Dataset entries:
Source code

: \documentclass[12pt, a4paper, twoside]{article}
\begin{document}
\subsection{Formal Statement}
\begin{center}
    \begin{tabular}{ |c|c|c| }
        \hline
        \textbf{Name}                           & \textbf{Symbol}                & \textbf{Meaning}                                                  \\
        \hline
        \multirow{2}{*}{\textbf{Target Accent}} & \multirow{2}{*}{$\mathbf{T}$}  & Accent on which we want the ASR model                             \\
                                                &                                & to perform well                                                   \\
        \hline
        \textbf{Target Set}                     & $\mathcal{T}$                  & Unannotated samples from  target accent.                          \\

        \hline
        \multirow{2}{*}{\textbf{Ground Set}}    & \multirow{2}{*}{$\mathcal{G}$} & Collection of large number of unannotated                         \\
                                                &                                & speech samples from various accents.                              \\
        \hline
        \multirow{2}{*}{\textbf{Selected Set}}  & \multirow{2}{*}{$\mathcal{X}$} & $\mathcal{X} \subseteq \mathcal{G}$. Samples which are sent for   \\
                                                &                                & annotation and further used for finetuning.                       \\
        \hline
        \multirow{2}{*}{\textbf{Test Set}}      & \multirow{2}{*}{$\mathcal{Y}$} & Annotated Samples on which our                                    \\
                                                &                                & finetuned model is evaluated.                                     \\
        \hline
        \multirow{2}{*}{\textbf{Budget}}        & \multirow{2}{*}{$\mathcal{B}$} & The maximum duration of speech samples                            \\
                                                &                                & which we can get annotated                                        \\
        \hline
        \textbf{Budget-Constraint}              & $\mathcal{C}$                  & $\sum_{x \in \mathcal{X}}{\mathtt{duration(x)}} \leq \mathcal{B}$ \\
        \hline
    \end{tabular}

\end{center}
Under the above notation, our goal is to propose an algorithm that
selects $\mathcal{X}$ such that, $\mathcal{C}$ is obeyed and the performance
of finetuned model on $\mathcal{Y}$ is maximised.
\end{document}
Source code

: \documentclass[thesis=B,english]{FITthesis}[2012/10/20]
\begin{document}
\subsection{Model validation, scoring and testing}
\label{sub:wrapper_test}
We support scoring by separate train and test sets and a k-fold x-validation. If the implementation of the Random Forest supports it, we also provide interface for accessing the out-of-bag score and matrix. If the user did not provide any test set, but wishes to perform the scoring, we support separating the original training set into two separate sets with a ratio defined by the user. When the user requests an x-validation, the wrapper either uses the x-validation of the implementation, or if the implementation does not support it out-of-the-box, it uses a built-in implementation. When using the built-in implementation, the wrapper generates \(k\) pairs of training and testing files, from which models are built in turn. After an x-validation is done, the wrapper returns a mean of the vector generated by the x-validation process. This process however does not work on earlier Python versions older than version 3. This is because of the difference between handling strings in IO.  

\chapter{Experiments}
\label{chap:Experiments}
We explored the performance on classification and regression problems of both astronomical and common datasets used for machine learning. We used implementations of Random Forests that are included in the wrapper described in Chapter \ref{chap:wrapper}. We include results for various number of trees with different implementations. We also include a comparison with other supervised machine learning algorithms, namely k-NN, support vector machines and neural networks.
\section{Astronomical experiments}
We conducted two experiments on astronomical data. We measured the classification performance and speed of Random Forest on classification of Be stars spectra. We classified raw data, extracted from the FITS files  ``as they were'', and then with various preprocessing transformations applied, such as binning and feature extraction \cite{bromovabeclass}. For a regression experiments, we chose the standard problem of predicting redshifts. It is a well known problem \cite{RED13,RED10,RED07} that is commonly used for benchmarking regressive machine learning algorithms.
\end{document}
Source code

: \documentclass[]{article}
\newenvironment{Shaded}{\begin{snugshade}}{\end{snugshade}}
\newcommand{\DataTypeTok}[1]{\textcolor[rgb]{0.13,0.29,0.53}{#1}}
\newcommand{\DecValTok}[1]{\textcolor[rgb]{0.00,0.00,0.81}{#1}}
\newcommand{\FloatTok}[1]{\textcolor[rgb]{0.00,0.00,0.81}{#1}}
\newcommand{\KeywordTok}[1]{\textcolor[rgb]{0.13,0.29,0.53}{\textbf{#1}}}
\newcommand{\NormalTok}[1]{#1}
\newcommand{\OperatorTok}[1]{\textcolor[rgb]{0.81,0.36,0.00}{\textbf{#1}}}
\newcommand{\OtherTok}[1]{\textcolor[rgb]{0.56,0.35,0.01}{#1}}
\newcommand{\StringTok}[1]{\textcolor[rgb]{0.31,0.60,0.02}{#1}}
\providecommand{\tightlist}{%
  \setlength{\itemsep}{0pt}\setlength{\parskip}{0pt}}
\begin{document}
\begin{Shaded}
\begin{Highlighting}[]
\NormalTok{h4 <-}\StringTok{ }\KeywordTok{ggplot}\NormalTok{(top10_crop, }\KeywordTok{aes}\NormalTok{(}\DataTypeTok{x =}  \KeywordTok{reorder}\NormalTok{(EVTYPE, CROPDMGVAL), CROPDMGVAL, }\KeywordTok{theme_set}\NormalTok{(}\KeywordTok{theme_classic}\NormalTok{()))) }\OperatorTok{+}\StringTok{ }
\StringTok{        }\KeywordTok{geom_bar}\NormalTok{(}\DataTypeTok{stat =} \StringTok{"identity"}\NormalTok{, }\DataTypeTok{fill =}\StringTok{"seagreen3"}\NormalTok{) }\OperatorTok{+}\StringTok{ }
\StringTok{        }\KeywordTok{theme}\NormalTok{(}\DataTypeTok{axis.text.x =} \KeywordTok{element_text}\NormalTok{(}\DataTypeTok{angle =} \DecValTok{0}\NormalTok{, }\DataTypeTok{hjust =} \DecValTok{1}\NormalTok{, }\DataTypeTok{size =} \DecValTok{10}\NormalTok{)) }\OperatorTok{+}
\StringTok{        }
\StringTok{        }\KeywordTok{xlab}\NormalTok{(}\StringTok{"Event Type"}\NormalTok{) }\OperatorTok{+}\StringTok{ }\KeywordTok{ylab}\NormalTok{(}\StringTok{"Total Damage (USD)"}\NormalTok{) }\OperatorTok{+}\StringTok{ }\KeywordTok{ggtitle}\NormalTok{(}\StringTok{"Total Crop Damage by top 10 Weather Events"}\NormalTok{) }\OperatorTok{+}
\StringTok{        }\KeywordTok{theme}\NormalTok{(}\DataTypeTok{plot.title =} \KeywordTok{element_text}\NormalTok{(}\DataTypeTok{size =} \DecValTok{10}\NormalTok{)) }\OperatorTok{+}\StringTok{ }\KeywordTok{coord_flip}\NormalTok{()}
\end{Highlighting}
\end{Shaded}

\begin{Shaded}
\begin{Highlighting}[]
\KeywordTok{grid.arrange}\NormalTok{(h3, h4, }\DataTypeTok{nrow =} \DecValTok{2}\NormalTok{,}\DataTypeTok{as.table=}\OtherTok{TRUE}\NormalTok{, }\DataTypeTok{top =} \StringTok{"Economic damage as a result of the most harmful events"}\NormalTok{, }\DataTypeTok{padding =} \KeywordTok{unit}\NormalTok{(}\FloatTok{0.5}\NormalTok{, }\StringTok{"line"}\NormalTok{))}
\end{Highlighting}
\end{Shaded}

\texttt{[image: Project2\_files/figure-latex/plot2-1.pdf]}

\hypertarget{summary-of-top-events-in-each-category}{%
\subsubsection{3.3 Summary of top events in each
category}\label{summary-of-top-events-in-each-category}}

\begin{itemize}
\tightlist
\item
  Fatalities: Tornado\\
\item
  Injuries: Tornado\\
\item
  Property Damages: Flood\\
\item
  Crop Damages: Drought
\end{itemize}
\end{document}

**EXERCISE DESCRIPTION**. Repeat the records, every one of them, without any deviation.

**TASK OUTPUT**.
Source code

: \documentclass[12pt, a4paper, twoside]{article}
\begin{document}
\subsection{Formal Statement}
\begin{center}
    \begin{tabular}{ |c|c|c| }
        \hline
        \textbf{Name}                           & \textbf{Symbol}                & \textbf{Meaning}                                                  \\
        \hline
        \multirow{2}{*}{\textbf{Target Accent}} & \multirow{2}{*}{$\mathbf{T}$}  & Accent on which we want the ASR model                             \\
                                                &                                & to perform well                                                   \\
        \hline
        \textbf{Target Set}                     & $\mathcal{T}$                  & Unannotated samples from  target accent.                          \\

        \hline
        \multirow{2}{*}{\textbf{Ground Set}}    & \multirow{2}{*}{$\mathcal{G}$} & Collection of large number of unannotated                         \\
                                                &                                & speech samples from various accents.                              \\
        \hline
        \multirow{2}{*}{\textbf{Selected Set}}  & \multirow{2}{*}{$\mathcal{X}$} & $\mathcal{X} \subseteq \mathcal{G}$. Samples which are sent for   \\
                                                &                                & annotation and further used for finetuning.                       \\
        \hline
        \multirow{2}{*}{\textbf{Test Set}}      & \multirow{2}{*}{$\mathcal{Y}$} & Annotated Samples on which our                                    \\
                                                &                                & finetuned model is evaluated.                                     \\
        \hline
        \multirow{2}{*}{\textbf{Budget}}        & \multirow{2}{*}{$\mathcal{B}$} & The maximum duration of speech samples                            \\
                                                &                                & which we can get annotated                                        \\
        \hline
        \textbf{Budget-Constraint}              & $\mathcal{C}$                  & $\sum_{x \in \mathcal{X}}{\mathtt{duration(x)}} \leq \mathcal{B}$ \\
        \hline
    \end{tabular}

\end{center}
Under the above notation, our goal is to propose an algorithm that
selects $\mathcal{X}$ such that, $\mathcal{C}$ is obeyed and the performance
of finetuned model on $\mathcal{Y}$ is maximised.
\end{document}
Source code

: \documentclass[thesis=B,english]{FITthesis}[2012/10/20]
\begin{document}
\subsection{Model validation, scoring and testing}
\label{sub:wrapper_test}
We support scoring by separate train and test sets and a k-fold x-validation. If the implementation of the Random Forest supports it, we also provide interface for accessing the out-of-bag score and matrix. If the user did not provide any test set, but wishes to perform the scoring, we support separating the original training set into two separate sets with a ratio defined by the user. When the user requests an x-validation, the wrapper either uses the x-validation of the implementation, or if the implementation does not support it out-of-the-box, it uses a built-in implementation. When using the built-in implementation, the wrapper generates \(k\) pairs of training and testing files, from which models are built in turn. After an x-validation is done, the wrapper returns a mean of the vector generated by the x-validation process. This process however does not work on earlier Python versions older than version 3. This is because of the difference between handling strings in IO.  

\chapter{Experiments}
\label{chap:Experiments}
We explored the performance on classification and regression problems of both astronomical and common datasets used for machine learning. We used implementations of Random Forests that are included in the wrapper described in Chapter \ref{chap:wrapper}. We include results for various number of trees with different implementations. We also include a comparison with other supervised machine learning algorithms, namely k-NN, support vector machines and neural networks.
\section{Astronomical experiments}
We conducted two experiments on astronomical data. We measured the classification performance and speed of Random Forest on classification of Be stars spectra. We classified raw data, extracted from the FITS files  ``as they were'', and then with various preprocessing transformations applied, such as binning and feature extraction \cite{bromovabeclass}. For a regression experiments, we chose the standard problem of predicting redshifts. It is a well known problem \cite{RED13,RED10,RED07} that is commonly used for benchmarking regressive machine learning algorithms.
\end{document}
Source code

: \documentclass[]{article}
\newenvironment{Shaded}{\begin{snugshade}}{\end{snugshade}}
\newcommand{\DataTypeTok}[1]{\textcolor[rgb]{0.13,0.29,0.53}{#1}}
\newcommand{\DecValTok}[1]{\textcolor[rgb]{0.00,0.00,0.81}{#1}}
\newcommand{\FloatTok}[1]{\textcolor[rgb]{0.00,0.00,0.81}{#1}}
\newcommand{\KeywordTok}[1]{\textcolor[rgb]{0.13,0.29,0.53}{\textbf{#1}}}
\newcommand{\NormalTok}[1]{#1}
\newcommand{\OperatorTok}[1]{\textcolor[rgb]{0.81,0.36,0.00}{\textbf{#1}}}
\newcommand{\OtherTok}[1]{\textcolor[rgb]{0.56,0.35,0.01}{#1}}
\newcommand{\StringTok}[1]{\textcolor[rgb]{0.31,0.60,0.02}{#1}}
\providecommand{\tightlist}{%
  \setlength{\itemsep}{0pt}\setlength{\parskip}{0pt}}
\begin{document}
\begin{Shaded}
\begin{Highlighting}[]
\NormalTok{h4 <-}\StringTok{ }\KeywordTok{ggplot}\NormalTok{(top10_crop, }\KeywordTok{aes}\NormalTok{(}\DataTypeTok{x =}  \KeywordTok{reorder}\NormalTok{(EVTYPE, CROPDMGVAL), CROPDMGVAL, }\KeywordTok{theme_set}\NormalTok{(}\KeywordTok{theme_classic}\NormalTok{()))) }\OperatorTok{+}\StringTok{ }
\StringTok{        }\KeywordTok{geom_bar}\NormalTok{(}\DataTypeTok{stat =} \StringTok{"identity"}\NormalTok{, }\DataTypeTok{fill =}\StringTok{"seagreen3"}\NormalTok{) }\OperatorTok{+}\StringTok{ }
\StringTok{        }\KeywordTok{theme}\NormalTok{(}\DataTypeTok{axis.text.x =} \KeywordTok{element_text}\NormalTok{(}\DataTypeTok{angle =} \DecValTok{0}\NormalTok{, }\DataTypeTok{hjust =} \DecValTok{1}\NormalTok{, }\DataTypeTok{size =} \DecValTok{10}\NormalTok{)) }\OperatorTok{+}
\StringTok{        }
\StringTok{        }\KeywordTok{xlab}\NormalTok{(}\StringTok{"Event Type"}\NormalTok{) }\OperatorTok{+}\StringTok{ }\KeywordTok{ylab}\NormalTok{(}\StringTok{"Total Damage (USD)"}\NormalTok{) }\OperatorTok{+}\StringTok{ }\KeywordTok{ggtitle}\NormalTok{(}\StringTok{"Total Crop Damage by top 10 Weather Events"}\NormalTok{) }\OperatorTok{+}
\StringTok{        }\KeywordTok{theme}\NormalTok{(}\DataTypeTok{plot.title =} \KeywordTok{element_text}\NormalTok{(}\DataTypeTok{size =} \DecValTok{10}\NormalTok{)) }\OperatorTok{+}\StringTok{ }\KeywordTok{coord_flip}\NormalTok{()}
\end{Highlighting}
\end{Shaded}

\begin{Shaded}
\begin{Highlighting}[]
\KeywordTok{grid.arrange}\NormalTok{(h3, h4, }\DataTypeTok{nrow =} \DecValTok{2}\NormalTok{,}\DataTypeTok{as.table=}\OtherTok{TRUE}\NormalTok{, }\DataTypeTok{top =} \StringTok{"Economic damage as a result of the most harmful events"}\NormalTok{, }\DataTypeTok{padding =} \KeywordTok{unit}\NormalTok{(}\FloatTok{0.5}\NormalTok{, }\StringTok{"line"}\NormalTok{))}
\end{Highlighting}
\end{Shaded}

\texttt{[image: Project2\_files/figure-latex/plot2-1.pdf]}

\hypertarget{summary-of-top-events-in-each-category}{%
\subsubsection{3.3 Summary of top events in each
category}\label{summary-of-top-events-in-each-category}}

\begin{itemize}
\tightlist
\item
  Fatalities: Tornado\\
\item
  Injuries: Tornado\\
\item
  Property Damages: Flood\\
\item
  Crop Damages: Drought
\end{itemize}
\end{document}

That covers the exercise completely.